“My B Bro Baby And The Show’s Killer Curse” leers the Daily Star this morning, tempting
readers with an “exclusive”. But the
fayre is as unappealing as ever: there is no baby, nor any killer curse, just
the usual
prurient attempt to leverage interest out of an increasingly tired reality
TV format. A front page lead cobbled together from a phone call and a few
readily available photos.
Abandon hope all ye who enter here
Sister paper the Daily
Express is no better: basically, it’s telling its dwindling readership that
the weather will be generally warm and dry today, and that these conditions may
recur in the days and weeks ahead. A widely available photo is included for a
little novelty value. Welcome to the world of Richard Desmond’s press empire,
of zombie titles, of dead newspapers walking.
The Express and Daily Star titles began to shed jobs more
or less from the point that Desmond walked through the door: he famously had
the Express’ investigations team
sacked because he didn’t know what they did. Anyone might wonder why an
intelligent man didn’t take a moment to find out. Sub-editors were dismissed en
masse; only the short-term bottom line seemed to matter.

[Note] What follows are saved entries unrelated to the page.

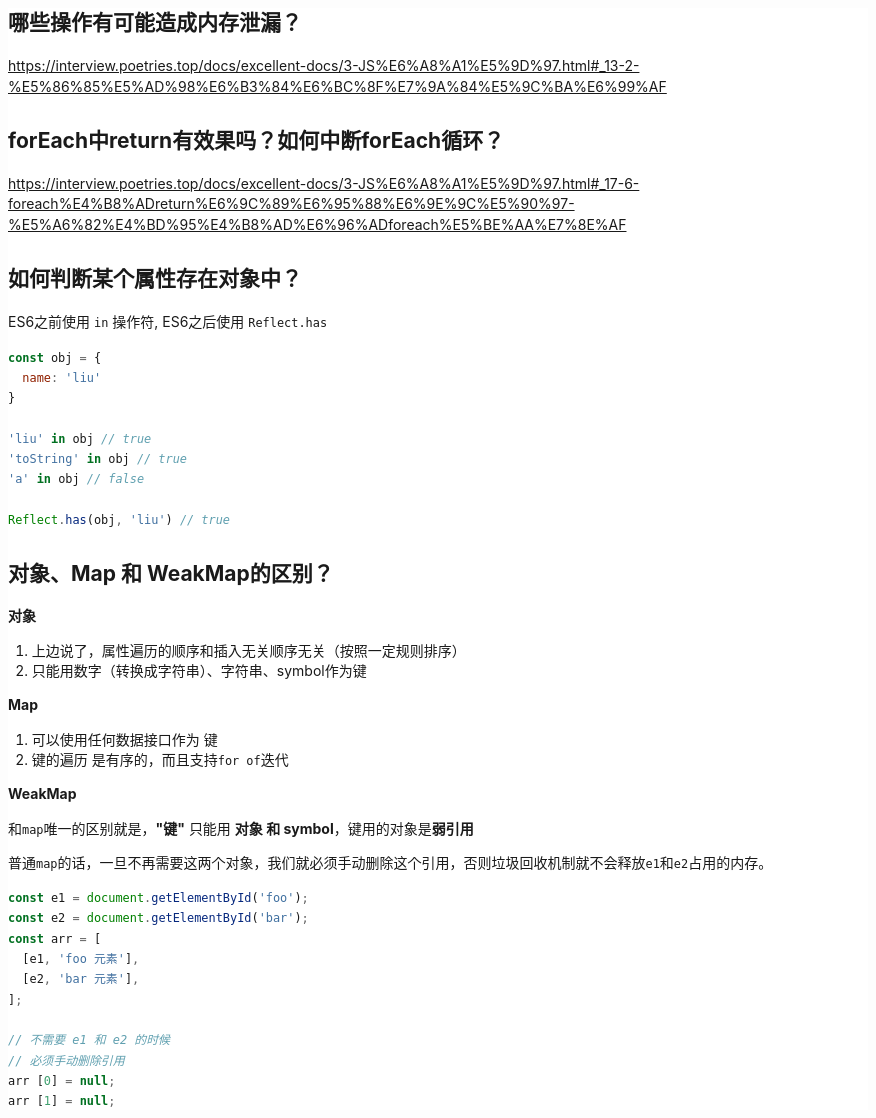 ## 哪些操作有可能造成内存泄漏？

https://interview.poetries.top/docs/excellent-docs/3-JS%E6%A8%A1%E5%9D%97.html#_13-2-%E5%86%85%E5%AD%98%E6%B3%84%E6%BC%8F%E7%9A%84%E5%9C%BA%E6%99%AF


## forEach中return有效果吗？如何中断forEach循环？

https://interview.poetries.top/docs/excellent-docs/3-JS%E6%A8%A1%E5%9D%97.html#_17-6-foreach%E4%B8%ADreturn%E6%9C%89%E6%95%88%E6%9E%9C%E5%90%97-%E5%A6%82%E4%BD%95%E4%B8%AD%E6%96%ADforeach%E5%BE%AA%E7%8E%AF

## 如何判断某个属性存在对象中？
ES6之前使用 `in` 操作符, ES6之后使用 `Reflect.has`
```js
const obj = {
  name: 'liu'
}

'liu' in obj // true
'toString' in obj // true
'a' in obj // false

Reflect.has(obj, 'liu') // true
```

## 对象、Map 和 WeakMap的区别？
**对象**

1. 上边说了，属性遍历的顺序和插入无关顺序无关（按照一定规则排序）
2. 只能用数字（转换成字符串）、字符串、symbol作为键

**Map**

1. 可以使用任何数据接口作为 键
2. 键的遍历 是有序的，而且支持`for of`迭代

**WeakMap**

和`map`唯一的区别就是，**"键"** 只能用 **对象 和 symbol**，键用的对象是**弱引用**

普通`map`的话，一旦不再需要这两个对象，我们就必须手动删除这个引用，否则垃圾回收机制就不会释放`e1`和`e2`占用的内存。
```js
const e1 = document.getElementById('foo');
const e2 = document.getElementById('bar');
const arr = [
  [e1, 'foo 元素'],
  [e2, 'bar 元素'],
];

// 不需要 e1 和 e2 的时候
// 必须手动删除引用
arr [0] = null;
arr [1] = null;
```


  [mySymbol]: 'Hello!'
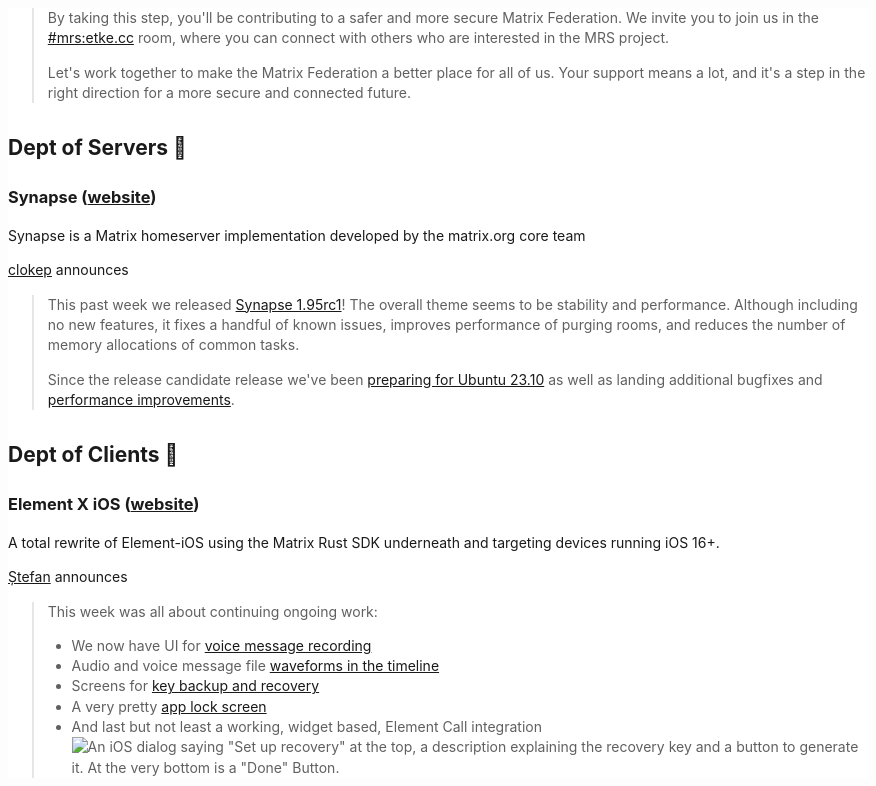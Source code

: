 >
> By taking this step, you'll be contributing to a safer and more secure Matrix Federation. We invite you to join us in the [#mrs:etke.cc](https://matrix.to/#/#mrs:etke.cc)  room, where you can connect with others who are interested in the MRS project.
>
> Let's work together to make the Matrix Federation a better place for all of us. Your support means a lot, and it's a step in the right direction for a more secure and connected future.



## Dept of Servers 🏢

### Synapse ([website](https://github.com/matrix-org/synapse/))

Synapse is a Matrix homeserver implementation developed by the matrix.org core team

[clokep](https://matrix.to/#/@clokep:matrix.org) announces

> This past week we released [Synapse 1.95rc1](https://github.com/matrix-org/synapse/releases/tag/v1.95.0rc1)! The overall theme seems to be
> stability and performance. Although including no new features, it fixes a handful
> of known issues, improves performance of purging rooms, and reduces the number of memory allocations of common tasks.
>
> Since the release candidate release we've been [preparing for Ubuntu 23.10](https://github.com/matrix-org/synapse/pull/16524) as well as landing additional bugfixes and [performance improvements](https://github.com/matrix-org/synapse/pull/16492).

## Dept of Clients 📱

### Element X iOS ([website](https://github.com/vector-im/element-x-ios))

A total rewrite of Element-iOS using the Matrix Rust SDK underneath and targeting devices running iOS 16+.

[Ștefan](https://matrix.to/#/@stefan.ceriu:matrix.org) announces

> This week was all about continuing ongoing work:
>
> * We now have UI for [voice message recording](https://github.com/vector-im/element-x-ios/pull/1892)
> * Audio and voice message file [waveforms in the timeline](https://github.com/vector-im/element-x-ios/pull/1919)
> * Screens for [key backup and recovery](https://github.com/vector-im/element-x-ios/pull/1913)
> * A very pretty [app lock screen](https://github.com/vector-im/element-x-ios/pull/1925)
> * And last but not least a working, widget based, Element Call integration
> ![An iOS dialog saying "Set up recovery" at the top, a description explaining the recovery key and a button to generate it. At the very bottom is a "Done" Button.](/blog/img/kxBZWSQHjOHIsFFJPFFzPhgy.png)
> <video controls width="250"><source src="/blog/img/AVgKmzJozBGdUgaaDJcOOORd.mp4" type="video/mp4" /></video>
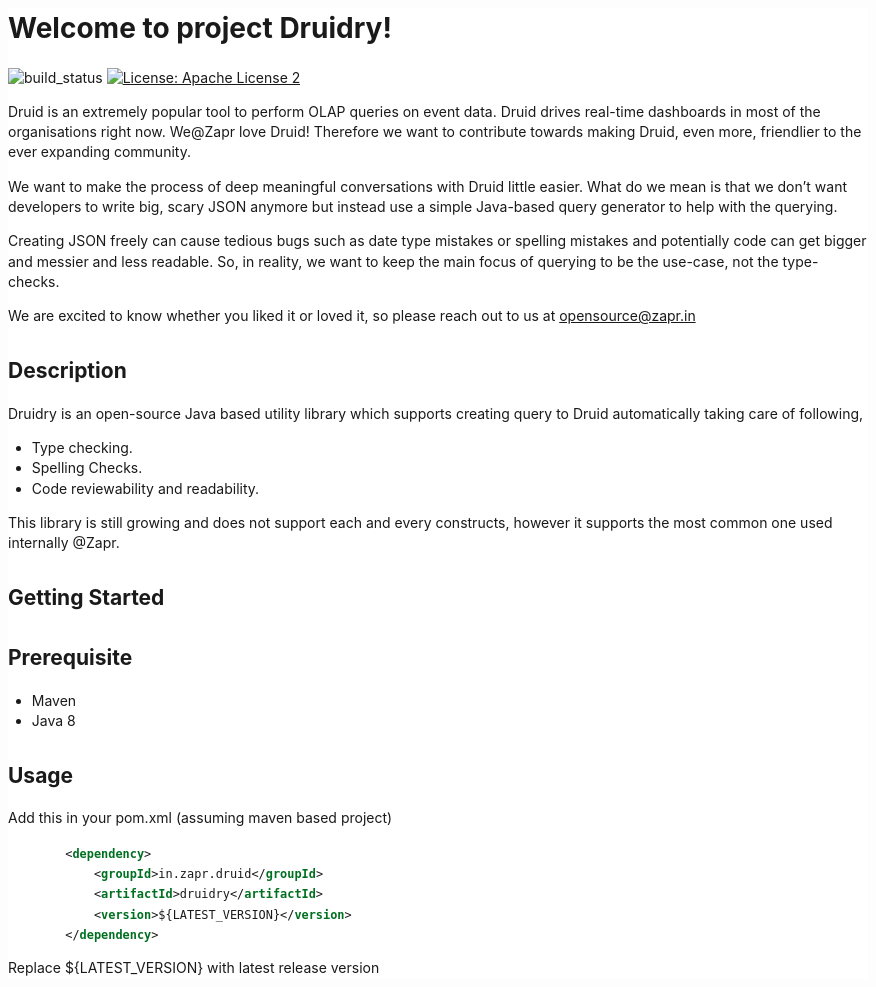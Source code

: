 Welcome to project Druidry!
=======================================

![build_status](https://api.travis-ci.org/zapr-oss/druidry.svg?branch=master) [![License: Apache License 2](https://img.shields.io/badge/license-Apache%202-blue.svg)](https://www.apache.org/licenses/LICENSE-2.0.txt)

Druid is an extremely popular tool to perform OLAP queries on event data. Druid drives real-time dashboards in most of the organisations right now. We@Zapr love Druid! Therefore we want to contribute towards making Druid, even more, friendlier to the ever expanding community. 

We want to make the process of deep meaningful conversations with Druid little easier. What do we mean is that we don’t want developers to write big, scary JSON anymore but instead use a simple Java-based query generator to help with the querying. 

Creating JSON freely can cause tedious bugs such as date type mistakes or spelling mistakes and potentially code can get bigger and messier and less readable. So, in reality, we want to keep the main focus of querying to be the use-case, not the type-checks.

We are excited to know whether you liked it or loved it, so please reach out to us at opensource@zapr.in


Description
-----------

Druidry is an open-source Java based utility library which supports creating query to Druid automatically taking care of following,

* Type checking.
* Spelling Checks.
* Code reviewability and readability.

This library is still growing and does not support each and every constructs, however it supports the most common one used internally @Zapr.


Getting Started
---------------

Prerequisite
-----------

* Maven
* Java 8

Usage
-----

Add this in your pom.xml (assuming maven based project)

```xml
        <dependency>
            <groupId>in.zapr.druid</groupId>
            <artifactId>druidry</artifactId>
            <version>${LATEST_VERSION}</version>
        </dependency>
```

Replace ${LATEST_VERSION} with latest release version 
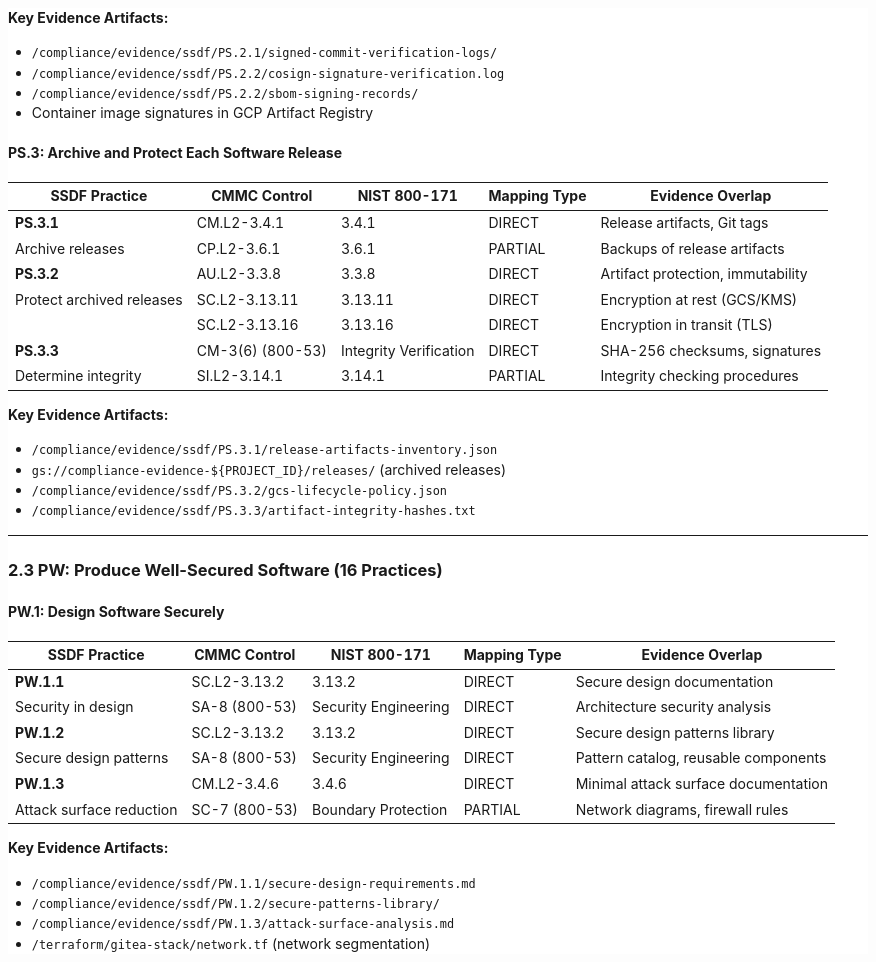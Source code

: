 **Key Evidence Artifacts:**
- `/compliance/evidence/ssdf/PS.2.1/signed-commit-verification-logs/`
- `/compliance/evidence/ssdf/PS.2.2/cosign-signature-verification.log`
- `/compliance/evidence/ssdf/PS.2.2/sbom-signing-records/`
- Container image signatures in GCP Artifact Registry

#### PS.3: Archive and Protect Each Software Release

| SSDF Practice | CMMC Control | NIST 800-171 | Mapping Type | Evidence Overlap |
|---------------|--------------|--------------|--------------|------------------|
| **PS.3.1** | CM.L2-3.4.1 | 3.4.1 | DIRECT | Release artifacts, Git tags |
| Archive releases | CP.L2-3.6.1 | 3.6.1 | PARTIAL | Backups of release artifacts |
| **PS.3.2** | AU.L2-3.3.8 | 3.3.8 | DIRECT | Artifact protection, immutability |
| Protect archived releases | SC.L2-3.13.11 | 3.13.11 | DIRECT | Encryption at rest (GCS/KMS) |
|  | SC.L2-3.13.16 | 3.13.16 | DIRECT | Encryption in transit (TLS) |
| **PS.3.3** | CM-3(6) (800-53) | Integrity Verification | DIRECT | SHA-256 checksums, signatures |
| Determine integrity | SI.L2-3.14.1 | 3.14.1 | PARTIAL | Integrity checking procedures |

**Key Evidence Artifacts:**
- `/compliance/evidence/ssdf/PS.3.1/release-artifacts-inventory.json`
- `gs://compliance-evidence-${PROJECT_ID}/releases/` (archived releases)
- `/compliance/evidence/ssdf/PS.3.2/gcs-lifecycle-policy.json`
- `/compliance/evidence/ssdf/PS.3.3/artifact-integrity-hashes.txt`

---

### 2.3 PW: Produce Well-Secured Software (16 Practices)

#### PW.1: Design Software Securely

| SSDF Practice | CMMC Control | NIST 800-171 | Mapping Type | Evidence Overlap |
|---------------|--------------|--------------|--------------|------------------|
| **PW.1.1** | SC.L2-3.13.2 | 3.13.2 | DIRECT | Secure design documentation |
| Security in design | SA-8 (800-53) | Security Engineering | DIRECT | Architecture security analysis |
| **PW.1.2** | SC.L2-3.13.2 | 3.13.2 | DIRECT | Secure design patterns library |
| Secure design patterns | SA-8 (800-53) | Security Engineering | DIRECT | Pattern catalog, reusable components |
| **PW.1.3** | CM.L2-3.4.6 | 3.4.6 | DIRECT | Minimal attack surface documentation |
| Attack surface reduction | SC-7 (800-53) | Boundary Protection | PARTIAL | Network diagrams, firewall rules |

**Key Evidence Artifacts:**
- `/compliance/evidence/ssdf/PW.1.1/secure-design-requirements.md`
- `/compliance/evidence/ssdf/PW.1.2/secure-patterns-library/`
- `/compliance/evidence/ssdf/PW.1.3/attack-surface-analysis.md`
- `/terraform/gitea-stack/network.tf` (network segmentation)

All of Des’ titles have been effectively devoid of original
journalism for years now. The Daily Star
recycles sleb tittle-tattle and PR, occasionally venturing
into the realm of creative invention to pad out the paper. The Express exists on a diet of invented EU
scare stories, migrant scares, weather scares, property price and pension
scares, and cruelly hoaxing its ageing readership with tales of miracle cures.
Much of that is obtained through churned over PR fodder,
press releases, quack weather forecasters, and creative exaggeration. But the
papers make a profit, and, as that is all that matters to Des and his money
men, all is well. Except that he now wants to make even more money out of the
operation, and so
is reducing the headcount at his titles from around 650 to 450.
Have a think about that: the Express and Daily Star
are already run on a shoestring. The amount of original journalism is so small
as to be undetectable. As the
unions have rightly pointed out, those papers were used systematically and
shamelessly to
promote Channel 5 when Des owned it. That promotion has helped him to
trouser £450 million from its recent sale to Viacom. He paid just over £100
million.
But who would want to buy the Express or Daily Star
titles? Anyone with suitably deep pockets would be going digital from day one,
or looking elsewhere. Remember, the Daily
Express once sold four million copies a day. Its journalism was respected
and feared in equal measure. Now it is one of Desmond’s zombie titles, a joke
newspaper, its readership slowly dying off and no salvation in sight.
But it’s making Dirty Des a profit, so that’s another Benchmark Of Excellence!